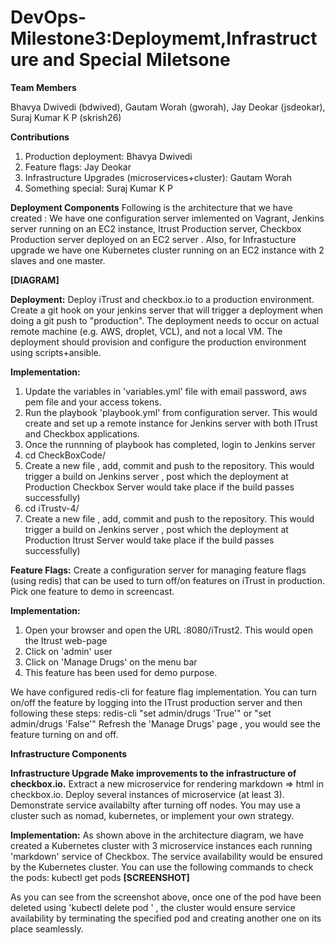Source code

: # DevOps-Milestone3:Deploymemt,Infrastructure and Special Miletsone


**Team Members**

Bhavya Dwivedi (bdwived), Gautam Worah (gworah), Jay Deokar (jsdeokar), Suraj Kumar K P (skrish26)

**Contributions**
1. Production deployment: Bhavya Dwivedi
2. Feature flags: Jay Deokar
3. Infrastructure Upgrades (microservices+cluster): Gautam Worah
4. Something special: Suraj Kumar K P

**Deployment Components**
Following is the architecture that we have created :
We have one configuration server imlemented on Vagrant, Jenkins server running on an EC2 instance, Itrust Production server, Checkbox Production server deployed on an EC2 server . Also, for Infrastucture upgrade we have one Kubernetes cluster running on an EC2 instance with 2 slaves and one master.

**[DIAGRAM]**

**Deployment:** Deploy iTrust and checkbox.io to a production environment. Create a git hook on your jenkins server that will trigger a deployment when doing a git push to "production". The deployment needs to occur on actual remote machine (e.g. AWS, droplet, VCL), and not a local VM. The deployment should provision and configure the production environment using scripts+ansible.


**Implementation:** 

1. Update the variables in 'variables.yml' file with email password, aws pem file and your access tokens.
2. Run the playbook 'playbook.yml' from configuration server. This would create and set up a remote instance for Jenkins server with both ITrust and  Checkbox applications.
3. Once the runnning of playbook has completed, login to Jenkins server
4. cd CheckBoxCode/
5. Create a new file , add, commit and push to the repository. This would trigger a build on Jenkins server , post which the deployment at Production Checkbox Server would take place if the build passes successfully)
6. cd iTrustv-4/
7. Create a new file , add, commit and push to the repository. This would trigger a build on Jenkins server , post which the deployment at Production Itrust Server would take place if the build passes successfully)



**Feature Flags:** Create a configuration server for managing feature flags (using redis) that can be used to turn off/on features on iTrust in production. Pick one feature to demo in screencast.

**Implementation:**

1. Open your browser and open the URL <IP of Itrust production server>:8080/iTrust2. This would open the Itrust web-page
2. Click on 'admin' user 
3. Click on 'Manage Drugs' on the menu bar
4. This feature has been used for demo purpose. 
 
 We have configured redis-cli for feature flag implementation. 
 You can turn on/off the feature by logging into the ITrust production server and then following these steps:
    redis-cli
    "set admin/drugs 'True'" or  "set admin/drugs 'False'"
 Refresh the 'Manage Drugs' page , you would see the feature turning on and off. 

**Infrastructure Components** 

**Infrastructure Upgrade Make improvements to the infrastructure of checkbox.io.**
Extract a new microservice for rendering markdown => html in checkbox.io. Deploy several instances of microservice (at least  3). Demonstrate service availabilty after turning off nodes. You may use a cluster such as nomad, kubernetes, or implement your own strategy. 

**Implementation:**
As shown above in the architecture diagram, we have created a Kubernetes cluster with 3 microservice instances each running 'markdown' service of Checkbox. The service availability would be ensured by the Kubernetes cluster. 
You can use the following commands to check the pods: 
kubectl get pods
**[SCREENSHOT]**

As you can see from the screenshot above, once one of the pod have been deleted using 'kubectl delete pod <pod name>' , the cluster would ensure service availability by terminating the specified pod and creating another one on its place seamlessly. 
 
 










































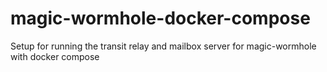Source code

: # magic-wormhole-docker-compose
Setup for running the transit relay and mailbox server for magic-wormhole with docker compose
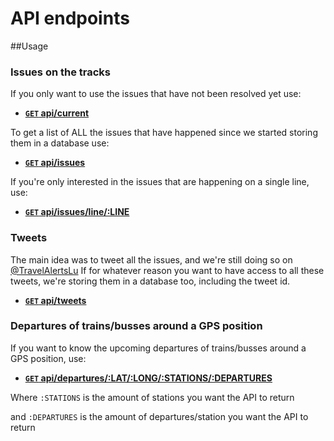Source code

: # API endpoints

##Usage

### Issues on the tracks
If you only want to use the issues that have not been resolved yet use:

- **[<code>GET</code> api/current](http://travelalerts.lu/api/current/)**

To get a list of ALL the issues that have happened since we started storing them in a database use:

- **[<code>GET</code> api/issues](http://travelalerts.lu/api/issues/)**

If you're only interested in the issues that are happening on a single line, use:

- **[<code>GET</code> api/issues/line/:LINE](http://travelalerts.lu/api/issues/line/60/)**

### Tweets

The main idea was to tweet all the issues, and we're still doing so on [@TravelAlertsLu](https://twitter.com/TravelAlertsLu)
If for whatever reason you want to have access to all these tweets, we're storing them in a database too, including the tweet id.

- **[<code>GET</code> api/tweets](http://travelalerts.lu/api/tweets/)**

### Departures of trains/busses around a GPS position

If you want to know the upcoming departures of trains/busses around a GPS position, use:

- **[<code>GET</code> api/departures/:LAT/:LONG/:STATIONS/:DEPARTURES](http://travelalerts.lu/api/departures/49.61/6.12/1/5)**

Where <code>:STATIONS</code> is the amount of stations you want the API to return

and <code>:DEPARTURES</code> is the amount of departures/station you want the API to return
§ §
To do
Copy out the lines above from the line containing "Refresh the 'Manage" through the line containing "If you only", exactly, and keep the pictures out.

Reply
 Refresh the 'Manage Drugs' page , you would see the feature turning on and off. 

**Infrastructure Components** 

**Infrastructure Upgrade Make improvements to the infrastructure of checkbox.io.**
Extract a new microservice for rendering markdown => html in checkbox.io. Deploy several instances of microservice (at least  3). Demonstrate service availabilty after turning off nodes. You may use a cluster such as nomad, kubernetes, or implement your own strategy. 

**Implementation:**
As shown above in the architecture diagram, we have created a Kubernetes cluster with 3 microservice instances each running 'markdown' service of Checkbox. The service availability would be ensured by the Kubernetes cluster. 
You can use the following commands to check the pods: 
kubectl get pods
**[SCREENSHOT]**

As you can see from the screenshot above, once one of the pod have been deleted using 'kubectl delete pod <pod name>' , the cluster would ensure service availability by terminating the specified pod and creating another one on its place seamlessly. 
 
 










































Source code

: # magic-wormhole-docker-compose
Setup for running the transit relay and mailbox server for magic-wormhole with docker compose
Source code

: # API endpoints

##Usage

### Issues on the tracks
If you only want to use the issues that have not been resolved yet use:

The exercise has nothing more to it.